Another effort that has baffled me is the quest to slot people and events into binaries—black or white. Throughout history, man has walked on the grey side. And that is why no trained historian shuns the greys. I feel that this game of binaries might perhaps be rooted in the need for closure. Perhaps, that is also why we have so many conspiracy theories about deaths.
Will we ever have closure on Netaji Subhas Chandra Bose’s death? Will the conspiracy theories about Lal Bahadur Shastri’s passing in Tashkent die out? Or even those about the comparatively recent passing of everyone from Madhavrao Scindia to Rajesh Pilot to G.M.C. Balayogi and Y.S. Rajasekhara Reddy?
This special issue of THE WEEK, too, features a man whose death has got more press than his life. But we have set the death aside to focus on the life of Syama Prasad Mookerjee—former Union minister, a colossus in academia, former president of the Maha Bodhi Society and the Royal Asiatic Society of Bengal, a fine orator and founder of the Jana Sangh.
Senior Special Correspondent Rabi Banerjee accessed declassified documents from the home department of West Bengal and spoke to multiple sources to bring you this uncommon life. Justice Chittatosh Mookerjee’s article on his uncle is a wholesome addition to the package. There are also interviews with former governor Tathagata Roy and Netaji’s grandson Chandra Bose.
I am sure that it was no easy assignment for Rabi, considering that both Mookerjee’s detractors and admirers seek to highlight elements that bolster their arguments. And also taking into account the amount of misinformation peddled about him and magnified by WhatsApp University. Neither Rabi nor I would claim that the Mookerjee story is complete. We only hope that it would encourage others to complete the story—with facts. For example, Mookerjee’s stand on Article 370 alone is worth studying; his views on the legislation had changed over time.

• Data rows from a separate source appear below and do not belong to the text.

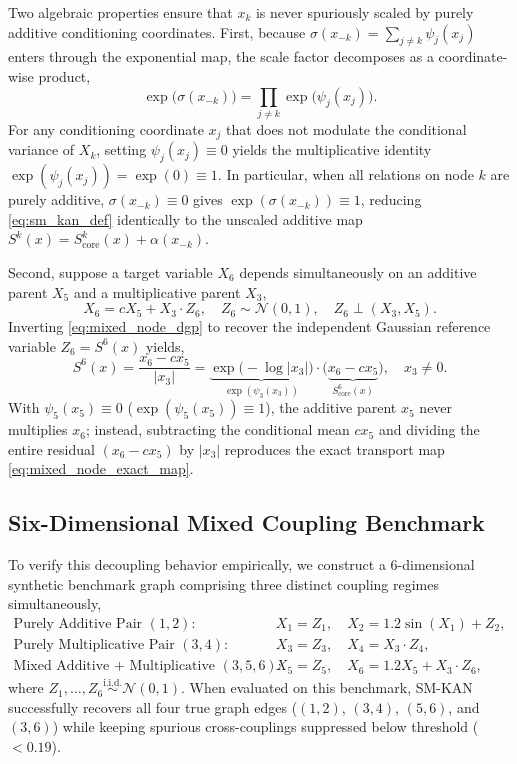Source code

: Two algebraic properties ensure that $x_k$ is never spuriously scaled by purely additive conditioning coordinates. First, because $\sigma(x_{-k}) = \sum_{j \neq k} \psi_j(x_j)$ enters through the exponential map, the scale factor decomposes as a coordinate-wise product,
\begin{equation}
    \exp\big(\sigma(x_{-k})\big) = \prod_{j \neq k} \exp\big(\psi_j(x_j)\big).
\end{equation}
For any conditioning coordinate $x_j$ that does not modulate the conditional variance of $X_k$, setting $\psi_j(x_j) \equiv 0$ yields the multiplicative identity $\exp(\psi_j(x_j)) = \exp(0) \equiv 1$. In particular, when all relations on node $k$ are purely additive, $\sigma(x_{-k}) \equiv 0$ gives $\exp(\sigma(x_{-k})) \equiv 1$, reducing \eqref{eq:sm_kan_def} identically to the unscaled additive map $S^k(x) = S^k_{\text{core}}(x) + \alpha(x_{-k})$.

Second, suppose a target variable $X_6$ depends simultaneously on an additive parent $X_5$ and a multiplicative parent $X_3$,
\begin{equation}
    X_6 = c X_5 + X_3 \cdot Z_6, \quad Z_6 \sim \mathcal{N}(0, 1), \quad Z_6 \perp (X_3, X_5).
    \label{eq:mixed_node_dgp}
\end{equation}
Inverting \eqref{eq:mixed_node_dgp} to recover the independent Gaussian reference variable $Z_6 = S^6(x)$ yields,
\begin{equation}
    S^6(x) = \frac{x_6 - c x_5}{|x_3|} = \underbrace{\exp\big(-\log|x_3|\big)}_{\exp(\psi_3(x_3))} \cdot \big(\underbrace{x_6 - c x_5}_{S^6_{\text{core}}(x)}\big), \quad x_3 \neq 0.
    \label{eq:mixed_node_exact_map}
\end{equation}
With $\psi_5(x_5) \equiv 0$ ($\exp(\psi_5(x_5)) \equiv 1$), the additive parent $x_5$ never multiplies $x_6$; instead, subtracting the conditional mean $c x_5$ and dividing the entire residual $(x_6 - c x_5)$ by $|x_3|$ reproduces the exact transport map \eqref{eq:mixed_node_exact_map}.

\subsection{Six-Dimensional Mixed Coupling Benchmark}
\label{subsec:mixed_coupling_graph}

To verify this decoupling behavior empirically, we construct a 6-dimensional synthetic benchmark graph comprising three distinct coupling regimes simultaneously,
\begin{align}
    \text{Purely Additive Pair }(1, 2): &\quad X_1 = Z_1, \quad X_2 = 1.2\sin(X_1) + Z_2, \\
    \text{Purely Multiplicative Pair }(3, 4): &\quad X_3 = Z_3, \quad X_4 = X_3 \cdot Z_4, \\
    \text{Mixed Additive + Multiplicative }(3, 5, 6): &\quad X_5 = Z_5, \quad X_6 = 1.2 X_5 + X_3 \cdot Z_6,
\end{align}
where $Z_1, \dots, Z_6 \stackrel{\text{i.i.d.}}{\sim} \mathcal{N}(0, 1)$. When evaluated on this benchmark, SM-KAN successfully recovers all four true graph edges ($(1, 2)$, $(3, 4)$, $(5, 6)$, and $(3, 6)$) while keeping spurious cross-couplings suppressed below threshold ($< 0.19$).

The most widely circulated Mookerjee quote is the one that calls for one flag, one prime minister and one Constitution for India. I agree to the last two wholeheartedly. The first one is debatable though. Every US state has a flag featuring local elements, and they take nothing away from “The Star-Spangled Banner”. Republics in the USSR had their own flags; many Russian cities have flags. Australian states and cities have flags. Sometimes, flags reflect current realities. For example, the flag of the American state of Mississippi has been taken down in the light of the Black Lives Matter protests; the flag featured Confederate symbols. On September 2, a state commission picked a new design: a brilliant white magnolia—the state flower—on a rich navy blue backdrop, flanked by red and gold bars.
While nationalism and national symbols hold us in a warm hug of togetherness, it does not and should not call for an extinguishing of individuality. Else, why would a nationalist like Mookerjee reply in Bengali to Mahatma Gandhi’s letter to him in Hindi?